La Iglesia Católica en los Estados Unidos ha tenido un sesgo político izquierdista desde hace ya tanto tiempo que esta realidad es, a estas alturas, apenas noticiable. Este fenómeno viene de muy largo, desde que el cardenal Gibbon rechazara el llamamiento a la paz lanzado por el Papa Benedicto XV durante la Primera Guerra Mundial. Y es más: el cardenal garantizó al Presidente Wilson la inextinguible lealtad y el espíritu guerrero de los millones de católicos estadounidenses (incluyendo a mi padre a quien Gibbon, en persona, dirigió un discurso belicista en los predios de la Catholic University durante el invierno de 1916-1917).
La mayoría de los obispos de hoy día han sido criados en ámbitos políticamente cercanos al Partido Demócrata, de manera que les ha sido fácil tragarse la ideología y los programas de éste, feliz y tranquilamente ignorantes de cualquier tipo de incompatibilidad entre los proyectos políticos de los Demócratas y el compromiso de la Iglesia Católica en defensa de la vida humana. Lo que el Papa Juan Pablo II calificó de “la cultura de la muerte” es, en Estados Unidos, promovido principalmente por el Partido Demócrata, aunque entre éstos y los Republicanos rápidamente se está cerrando la brecha en estas cuestiones. Y los obispos y el Partido Demócrata están unidos como gemelos siameses.

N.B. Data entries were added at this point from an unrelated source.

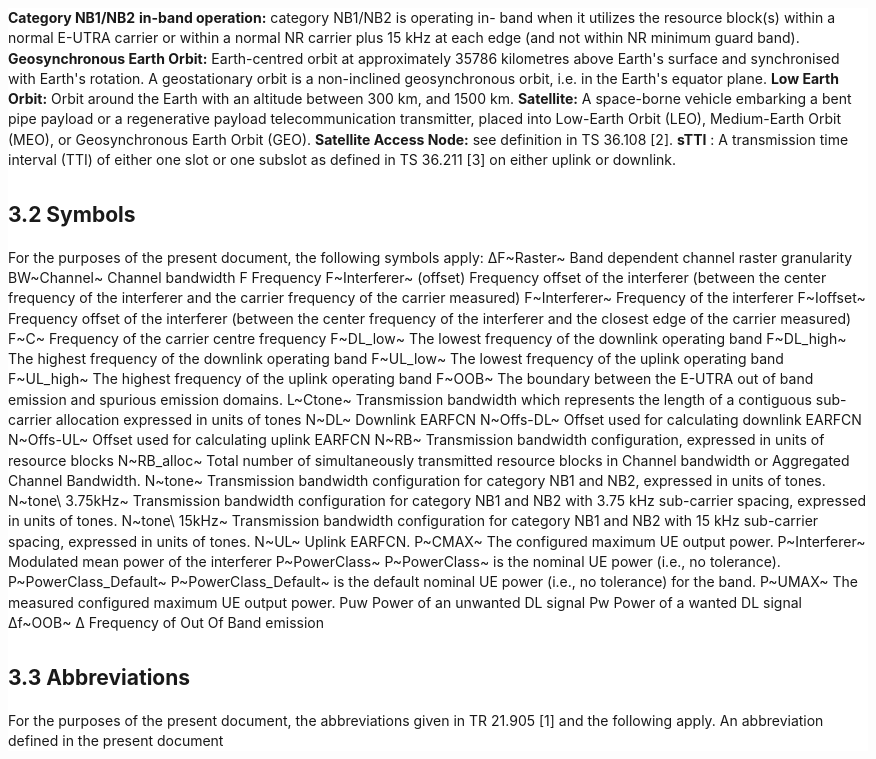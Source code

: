 **Category NB1/NB2** **in-band operation:** category NB1/NB2 is operating in-
band when it utilizes the resource block(s) within a normal E-UTRA carrier or
within a normal NR carrier plus 15 kHz at each edge (and not within NR minimum
guard band).
**Geosynchronous Earth Orbit:** Earth-centred orbit at approximately 35786
kilometres above Earth\'s surface and synchronised with Earth\'s rotation. A
geostationary orbit is a non-inclined geosynchronous orbit, i.e. in the
Earth's equator plane.
**Low Earth Orbit:** Orbit around the Earth with an altitude between 300 km,
and 1500 km.
**Satellite:** A space-borne vehicle embarking a bent pipe payload or a
regenerative payload telecommunication transmitter, placed into Low-Earth
Orbit (LEO), Medium-Earth Orbit (MEO), or Geosynchronous Earth Orbit (GEO).
**Satellite Access Node:** see definition in TS 36.108 [2].
**sTTI** : A transmission time interval (TTI) of either one slot or one
subslot as defined in TS 36.211 [3] on either uplink or downlink.
## 3.2 Symbols
For the purposes of the present document, the following symbols apply:
ΔF~Raster~ Band dependent channel raster granularity
BW~Channel~ Channel bandwidth
F Frequency
F~Interferer~ (offset) Frequency offset of the interferer (between the center
frequency of the interferer and the carrier frequency of the carrier measured)
F~Interferer~ Frequency of the interferer
F~Ioffset~ Frequency offset of the interferer (between the center frequency of
the interferer and the closest edge of the carrier measured)
F~C~ Frequency of the carrier centre frequency
F~DL_low~ The lowest frequency of the downlink operating band
F~DL_high~ The highest frequency of the downlink operating band
F~UL_low~ The lowest frequency of the uplink operating band
F~UL_high~ The highest frequency of the uplink operating band
F~OOB~ The boundary between the E-UTRA out of band emission and spurious
emission domains.
L~Ctone~ Transmission bandwidth which represents the length of a contiguous
sub-carrier allocation expressed in units of tones
N~DL~ Downlink EARFCN
N~Offs-DL~ Offset used for calculating downlink EARFCN
N~Offs-UL~ Offset used for calculating uplink EARFCN
N~RB~ Transmission bandwidth configuration, expressed in units of resource
blocks
N~RB_alloc~ Total number of simultaneously transmitted resource blocks in
Channel bandwidth or Aggregated Channel Bandwidth.
N~tone~ Transmission bandwidth configuration for category NB1 and NB2,
expressed in units of tones.
N~tone\ 3.75kHz~ Transmission bandwidth configuration for category NB1 and NB2
with 3.75 kHz sub-carrier spacing, expressed in units of tones.
N~tone\ 15kHz~ Transmission bandwidth configuration for category NB1 and NB2
with 15 kHz sub-carrier spacing, expressed in units of tones.
N~UL~ Uplink EARFCN.
P~CMAX~ The configured maximum UE output power.
P~Interferer~ Modulated mean power of the interferer
P~PowerClass~ P~PowerClass~ is the nominal UE power (i.e., no tolerance).
P~PowerClass_Default~ P~PowerClass_Default~ is the default nominal UE power
(i.e., no tolerance) for the band.
P~UMAX~ The measured configured maximum UE output power.
Puw Power of an unwanted DL signal
Pw Power of a wanted DL signal
Δf~OOB~ Δ Frequency of Out Of Band emission
## 3.3 Abbreviations
For the purposes of the present document, the abbreviations given in TR 21.905
[1] and the following apply. An abbreviation defined in the present document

Sin embargo de vez en cuando se interpone la realidad, como se interpuso estrepitosamente el enero pasado cuando la Catholic Charities (una organización católica de beneficencia) de Richmond, Virginia llegó hasta a tramitar un aborto para una chica menor de edad que el U.S. Department of Health and Human Services (HHS) [agencia a nivel de ministerio federal de la sanidad y de la asistencia humana] había dejado a su cuidado. Los obispos responsables lograron callar este incidente durante varios meses hasta que, en junio, lo reveló The Wanderer, un semanario católico. Y se armó la de San Quintín.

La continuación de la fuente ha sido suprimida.